> **PROBLEM DETAILS**: Where does the string "luego" occur in the records? Copy each line that holds it.
┌─ EXCERPTED DATA
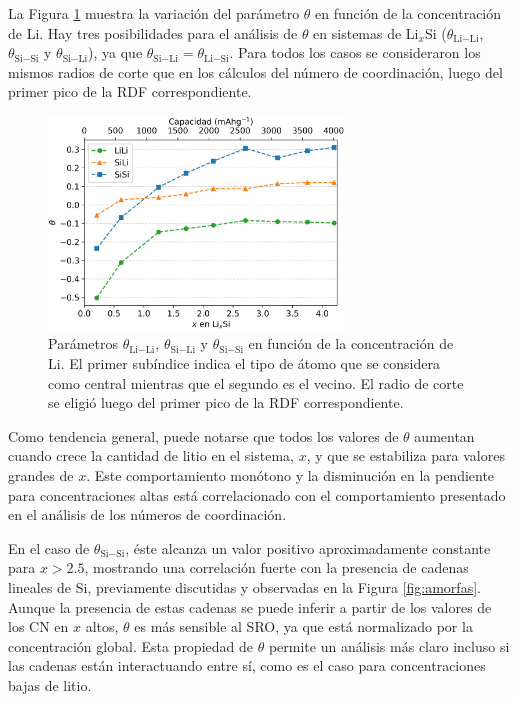 La Figura \ref{fig:sro} muestra la variación del parámetro $\theta$ en función 
de la concentración de Li. Hay tres posibilidades para el análisis de $\theta$ en
sistemas de Li$_x$Si ($\theta_{\text{Li}-\text{Li}}$, $\theta_{\text{Si}-\text{Si}}$ y $\theta_{\text{Si}-\text{Li}}$), ya
que $\theta_{\text{Si}-\text{Li}} = \theta_{\text{Li}-\text{Si}}$. Para todos los casos se consideraron los
mismos radios de corte que en los cálculos del número de coordinación, luego del
primer pico de la RDF correspondiente.
\begin{figure}[h!]
    \centering
    \includegraphics[width=0.7\textwidth]{Silicio/caracterizacion/resultados/sro/sro.png}
    \caption{Parámetros $\theta_{\text{Li}-\text{Li}}$, $\theta_{\text{Si}-\text{Li}}$ y $\theta_{\text{Si}-\text{Si}}$ 
    en función de la concentración de Li. El primer subíndice indica el tipo de
    átomo que se considera como central mientras que el segundo es el vecino. El
    radio de corte se eligió luego del primer pico de la RDF correspondiente.}
    \label{fig:sro}
\end{figure}

Como tendencia general, puede notarse que todos los valores de $\theta$ aumentan
cuando crece la cantidad de litio en el sistema, $x$, y que se estabiliza para 
valores grandes de $x$. Este comportamiento monótono y la disminución en la 
pendiente para concentraciones altas está correlacionado con el comportamiento
presentado en el análisis de los números de coordinación.

En el caso de $\theta_{\text{Si}-\text{Si}}$, éste alcanza un valor positivo aproximadamente 
constante para $x > 2.5$, mostrando una correlación fuerte con la presencia de 
cadenas lineales de Si, previamente discutidas y observadas en la Figura 
\ref{fig:amorfas}. Aunque la presencia de estas cadenas se puede inferir a partir
de los valores de los CN en $x$ altos, $\theta$ es más sensible al SRO, ya que
está normalizado por la concentración global. Esta propiedad de $\theta$ permite
un análisis más claro incluso si las cadenas están interactuando entre sí, como
es el caso para concentraciones bajas de litio.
└─
> **TASK RESULT**:
mismos radios de corte que en los cálculos del número de coordinación, luego del
    radio de corte se eligió luego del primer pico de la RDF correspondiente.}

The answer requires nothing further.